ヨベルの年とは、7年ごとに土地を休ませる安息年が7回巡った次の年、つまり第50年目の年を指します。

安息年が7回巡ってくると、第49年目となります。その年の第7月の10日(つまり、贖罪の日)に角笛を鳴り響かせ、ヨベルの年の到来を告げます。ヨベルとは、「雄羊の角」(ヨシュア記6:4)という意味です。翌年の第50年目が聖なる「ヨベルの年」となります。

(1)畑の休耕
第50年目の休耕を実施すると、49年目に続いて2年連続の休耕となります。従って、ヨベルの年の規定を実行するには、大変な信仰が必要となります。神は、イスラエルの民に、第6年目に3年分の収穫を生じさせると約束されました(レビ記25:21〜22)。

(2)売却されていた土地の返還
聖書には、土地は神に属するものであり、人はそれを預託されているにすぎないという考え方があります。
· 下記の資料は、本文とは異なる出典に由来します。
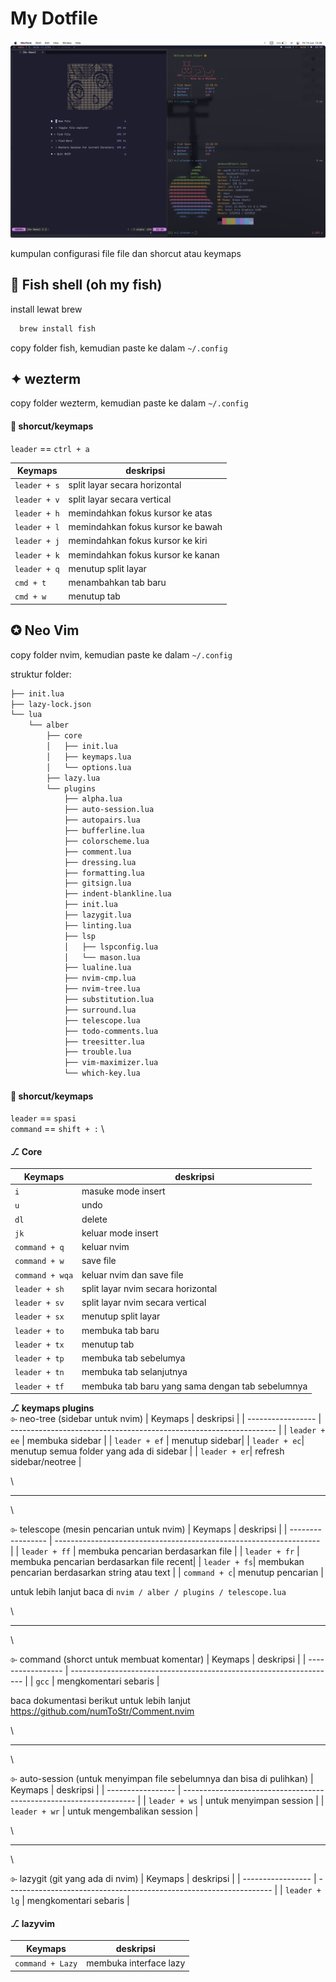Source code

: 


#   My Dotfile

![App Screenshot](https://github.com/Albretus2/dotfile_/blob/main/Screen%20Shot%202024-06-14%20at%2013.39.41.png)

kumpulan configurasi file file dan shorcut atau keymaps

## 🐳 Fish shell (oh my fish)

install lewat brew
```bash
  brew install fish
```
copy folder fish, kemudian paste ke dalam `~/.config`


## ✦ wezterm

copy folder wezterm, kemudian paste ke dalam `~/.config`

#### **🚧 shorcut/keymaps**
`leader` == `ctrl + a`

| Keymaps            | deskripsi                                                              |
| ----------------- | ------------------------------------------------------------------ |
| `leader + s`  | split layar secara horizontal |
| `leader + v` | split layar secara vertical|
| `leader + h`| memindahkan fokus kursor ke atas |
| `leader + l`| memindahkan fokus kursor ke bawah |
| `leader + j`| memindahkan fokus kursor ke kiri |
| `leader + k`| memindahkan fokus kursor ke kanan |
| `leader + q`| menutup split layar |
| `cmd + t`| menambahkan tab baru|
| `cmd + w`| menutup tab|


## ✪ Neo Vim

copy folder nvim, kemudian paste ke dalam `~/.config`

struktur folder:

```bash
├── init.lua
├── lazy-lock.json
└── lua
    └── alber
        ├── core
        │   ├── init.lua
        │   ├── keymaps.lua
        │   └── options.lua
        ├── lazy.lua
        └── plugins
            ├── alpha.lua
            ├── auto-session.lua
            ├── autopairs.lua
            ├── bufferline.lua
            ├── colorscheme.lua
            ├── comment.lua
            ├── dressing.lua
            ├── formatting.lua
            ├── gitsign.lua
            ├── indent-blankline.lua
            ├── init.lua
            ├── lazygit.lua
            ├── linting.lua
            ├── lsp
            │   ├── lspconfig.lua
            │   └── mason.lua
            ├── lualine.lua
            ├── nvim-cmp.lua
            ├── nvim-tree.lua
            ├── substitution.lua
            ├── surround.lua
            ├── telescope.lua
            ├── todo-comments.lua
            ├── treesitter.lua
            ├── trouble.lua
            ├── vim-maximizer.lua
            └── which-key.lua

```

#### **🚧 shorcut/keymaps**
`leader` == `spasi` \
`command` == `shift + :` \

#### ⎇ Core

| Keymaps            | deskripsi                                                              |
| ----------------- | ------------------------------------------------------------------ |
| `i`  | masuke mode insert |
| `u`  | undo |
| `dl`  | delete |
| `jk`  | keluar mode insert |
| `command + q`  | keluar nvim |
| `command + w`  | save file |
| `command + wqa`  | keluar nvim dan save file |
| `leader + sh`  | split layar nvim secara horizontal |
| `leader + sv` | split layar nvim secara vertical|
| `leader + sx`| menutup split layar |
| `leader + to`| membuka tab baru |
| `leader + tx`| menutup tab |
| `leader + tp`| membuka tab sebelumya |
| `leader + tn`| membuka tab selanjutnya|
| `leader + tf`| membuka tab baru yang sama dengan tab sebelumnya|


**⎇ keymaps plugins** \
⌱ neo-tree (sidebar untuk nvim)
| Keymaps            | deskripsi                                                              |
| ----------------- | ------------------------------------------------------------------ |
| `leader + ee`  | membuka sidebar  |
| `leader + ef` | menutup sidebar|
| `leader + ec`| menutup semua folder yang ada di sidebar |
| `leader + er`| refresh sidebar/neotree |


\

----- 
\

⌱ telescope (mesin pencarian untuk nvim)
| Keymaps            | deskripsi                                                              |
| ----------------- | ------------------------------------------------------------------ |
| `leader + ff`  | membuka pencarian berdasarkan file |
| `leader + fr` | membuka pencarian berdasarkan file recent|
| `leader + fs`| membukan pencarian berdasarkan string atau text |
| `command + c`| menutup pencarian |

untuk lebih lanjut baca di `nvim / alber / plugins / telescope.lua`

\

----- 
\

⌱ command (shorct untuk membuat komentar)
| Keymaps            | deskripsi                                                              |
| ----------------- | ------------------------------------------------------------------ |
| `gcc`  | mengkomentari sebaris |

baca dokumentasi berikut untuk lebih lanjut https://github.com/numToStr/Comment.nvim


\

----- 
\

⌱ auto-session (untuk menyimpan file sebelumnya dan bisa di pulihkan)
| Keymaps            | deskripsi                                                              |
| ----------------- | ------------------------------------------------------------------ |
| `leader + ws`  | untuk menyimpan session |
| `leader + wr`  | untuk mengembalikan session |

\

----- 
\

⌱ lazygit (git yang ada di nvim)
| Keymaps            | deskripsi                                                              |
| ----------------- | ------------------------------------------------------------------ |
| `leader + lg`  | mengkomentari sebaris |

#### ⎇ lazyvim

| Keymaps            | deskripsi                                                              |
| ----------------- | ------------------------------------------------------------------ |
| `command + Lazy`  | membuka interface lazy |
従って、土地を売買する際にも買い戻しの権利が認められました。売主に余裕がない場合でも、ヨベルの年にはその土地は無償で売主のもとに返されました(レビ記25:10〜33)。したがって、土地の売買は、次のヨベルの年までの年数に基づいて、収穫高が値踏みされ、価格が決まりました(レビ記25:15〜16)。

(3)奴隷の解放
土地と同じく人も神の所有と考えられ、同胞を奴隷にすることは禁じられていました。貧困のためにやむなく身売りした場合は、その人は雇い人とみなされました。彼らもまた、ヨベルの年には解放されました(レビ記25:39〜43、54)。

 ヨベルの年の基本理念は、原状回復です。富の偏在が是正され、土地も人も神の所有であることが確認されました。しかし、旧約聖書の中には、この規定が実際に実行されたという記事はありません。